Periodontitis and post-menopausal osteoporosis include common chronic bone disorders worldwide, with similar etiopathogenetic events. This study evaluated the effect of systemic melatonin administration on the alveolar bone destruction of periodontitis progression in an experimental periodontitis model in osteoporotic rats.
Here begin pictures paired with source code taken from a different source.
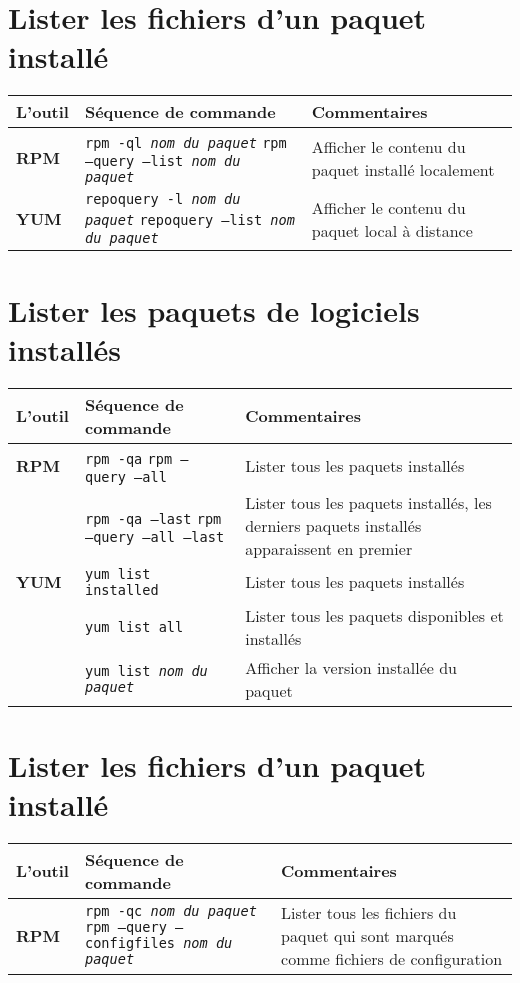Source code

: \documentclass[10pt,a4paper]{article}
\newcommand{\tabellenkopf}{
  \textbf{L'outil} & \textbf{Séquence de commande} & \textbf{Commentaires} \\
}
\begin{document}
\section{Lister les fichiers d'un paquet installé}
\begin{tabular}{ p{3.5cm} p{9cm} p{11cm}}
  \hline
  \rowcolor{Gray}
  \tabellenkopf
  \hline 
  \textbf{RPM} & \texttt{rpm -ql \textit{nom du paquet}} \newline \texttt{rpm --query --list \textit{nom du paquet}} & Afficher le contenu du paquet installé localement\\
  \rowcolor{Gray}
  \textbf{YUM} & \texttt{repoquery -l \textit{nom du paquet}} \newline \texttt{repoquery --list \textit{nom du paquet}} & Afficher le contenu du paquet local à distance \\
  \hline
\end{tabular}
\newpage

\cheatsheet

\section{Lister les paquets de logiciels installés}
\begin{tabular}{ p{3.5cm} p{9cm} p{11cm}}
  \hline
  \rowcolor{Gray}
  \tabellenkopf
  \hline 
  \textbf{RPM} & \texttt{rpm -qa} \newline \texttt{rpm --query --all} & Lister tous les paquets installés\\
  \rowcolor{Gray}
  & \texttt{rpm -qa --last} \newline \texttt{rpm --query --all --last} & Lister tous les paquets installés, les derniers paquets installés apparaissent en premier\\
  \textbf{YUM} & \texttt{yum list installed} & Lister tous les paquets installés\\
  \rowcolor{Gray}
  & \texttt{yum list all} & Lister tous les paquets disponibles et installés\\
  & \texttt{yum list \textit{nom du paquet}} & Afficher la version installée du paquet \\
  \hline
\end{tabular}


\section{Lister les fichiers d'un paquet installé}
\begin{tabular}{ p{3.5cm} p{9cm} p{11cm}}
  \hline
  \rowcolor{Gray}
  \tabellenkopf
  \hline 
  \textbf{RPM} & \texttt{rpm -qc \textit{nom du paquet}} \newline \texttt{rpm --query --configfiles \textit{nom du paquet}} & Lister tous les fichiers du paquet qui sont marqués comme fichiers de configuration\\
  \hline
\end{tabular}
\end{document}
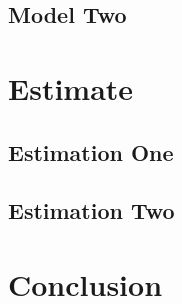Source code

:\documentclass[12pt,english]{article}
\begin{document}
\subsection{Model Two}


\section{Estimate}
\subsection{Estimation One}

\subsection{Estimation Two}



\section{Conclusion}



\pagebreak

\pagebreak

\appendix
\end{document}
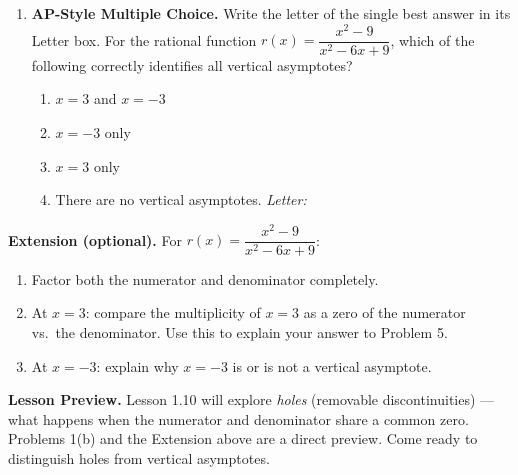 \documentclass[10pt]{article}
\begin{document}
\begin{enumerate}[itemsep=14pt]
      \rubricbox[0.3in]{\gradedblank[id=hw4, type=rubric, points=3,
  display={Yes, $x = 2$ is a vertical asymptote: $r(x)$ grows without bound on both sides. The graph rises steeply toward the asymptote from the left and from the right.}]{\linewidth}{50pt}}

\item \textbf{AP-Style Multiple Choice.} Write the letter of the single best answer in its Letter box. For the rational function
$r(x) = \dfrac{x^2 - 9}{x^2 - 6x + 9}$, which of the following correctly identifies all
vertical asymptotes?

\begin{enumerate}[label=(\Alph*), itemsep=3pt]
  \item $x = 3$ and $x = -3$
  \item $x = -3$ only
  \item $x = 3$ only
  \item There are no vertical asymptotes. \hfill\textit{Letter:}~\gradedblank[id=hw5, type=choice, points=1, answer=C]{0.42in}{13pt}
\end{enumerate}

\end{enumerate}

\vspace{0.1in}

\newpage
\begin{extensionbox}
\textbf{Extension (optional).} For $r(x) = \dfrac{x^2 - 9}{x^2 - 6x + 9}$:
\begin{enumerate}[label=(\alph*), itemsep=4pt]
  \item Factor both the numerator and denominator completely.
  \item At $x = 3$: compare the multiplicity of $x = 3$ as a zero of the numerator vs.\ the
        denominator. Use this to explain your answer to Problem 5.
  \item At $x = -3$: explain why $x = -3$ is or is not a vertical asymptote.
\end{enumerate}
\end{extensionbox}

\vspace{0.1in}

\begin{reflectionbox}
\textbf{Lesson Preview.} Lesson 1.10 will explore \textit{holes} (removable discontinuities)
--- what happens when the numerator and denominator share a common zero. Problems 1(b) and
the Extension above are a direct preview. Come ready to distinguish holes from vertical asymptotes.
\end{reflectionbox}
\end{document}
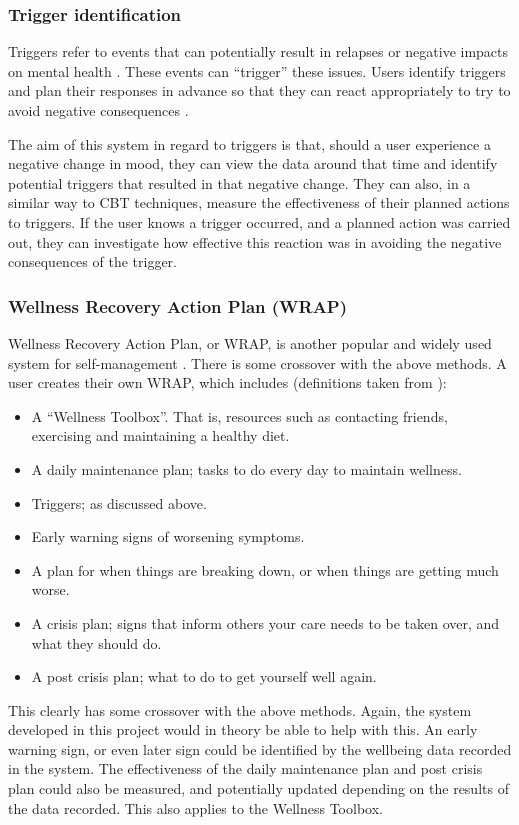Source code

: \documentclass[11pt,openright,a4paper]{report}
\begin{document}
\subsubsection{Trigger identification}
Triggers refer to events that can potentially result in relapses or negative impacts on mental health \parencite{samhsatriggers}. These events can \enquote{trigger} these issues. Users identify triggers and plan their responses in advance so that they can react appropriately to try to avoid negative consequences \parencite{samhsatriggers}.

The aim of this system in regard to triggers is that, should a user experience a negative change in mood, they can view the data around that time and identify potential triggers that resulted in that negative change. They can also, in a similar way to CBT techniques, measure the effectiveness of their planned actions to triggers. If the user knows a trigger occurred, and a planned action was carried out, they can investigate how effective this reaction was in avoiding the negative consequences of the trigger.

\subsubsection{Wellness Recovery Action Plan (WRAP)}
Wellness Recovery Action Plan, or WRAP, is another popular and widely used system for self-management \parencite{mhrwrap}. There is some crossover with the above methods. A user creates their own WRAP, which includes (definitions taken from \parencite{mhrwrap}):
\begin{itemize}
\item A \enquote{Wellness Toolbox}. That is, resources such as contacting friends, exercising and maintaining a healthy diet.
\item A daily maintenance plan; tasks to do every day to maintain wellness.
\item Triggers; as discussed above.
\item Early warning signs of worsening symptoms.
\item A plan for when things are breaking down, or when things are getting much worse.
\item A crisis plan; signs that inform others your care needs to be taken over, and what they should do.
\item A post crisis plan; what to do to get yourself well again.
\end{itemize}

This clearly has some crossover with the above methods. Again, the system developed in this project would in theory be able to help with this. An early warning sign, or even later sign could be identified by the wellbeing data recorded in the system. The effectiveness of the daily maintenance plan and post crisis plan could also be measured, and potentially updated depending on the results of the data recorded. This also applies to the Wellness Toolbox.
\end{document}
Forty-four Wistar rats were randomly divided into six experimental groups: control (C; n = 6); osteoporosis (O; n = 6); ligated periodontitis (LP; n = 8); osteoporosis- and periodontitis-induced (O+LP; n = 8); osteoporosis- and periodontitis-induced through 30 mg/kg/day melatonin administration (ML30; n = 8); and osteoporosis- and periodontitis-induced through 50 mg/kg/day melatonin administration (ML50; n = 8). The rats underwent bilateraloophorectomy and were maintained for 4 months to induce osteoporosis. After 4 months, 4-0 silk ligatures were placed submarginally around the mandibular first molar of each rat to induce experimental periodontitis, and melatonin was administered in the ML30 and ML50 groups for 30 days. Changes in alveolar bone levels were clinically measured, and tissues were histopathologically examined. Osteoclastic activity in the LP and O+LP groups was significantly higher than in the other groups (p < 0.05), but was similar in the C, O, and ML30 groups (p > 0.05). RANKL activity was the highest in the O+LP group, while melatonin decreased RANKL activity in the melatonin-administered groups (p < 0.05). Systemically administered melatonin significantly decreased alveolar bone loss in the ML30 and ML50 groups compared with that in the periodontitis groups (p < 0.05). Melatonin inhibited alveolar bone destruction by decreasing the RANKL expression and inflammatory cell infiltration and increased osteoblastic activity in a rat model with osteoporosis and periodontitis.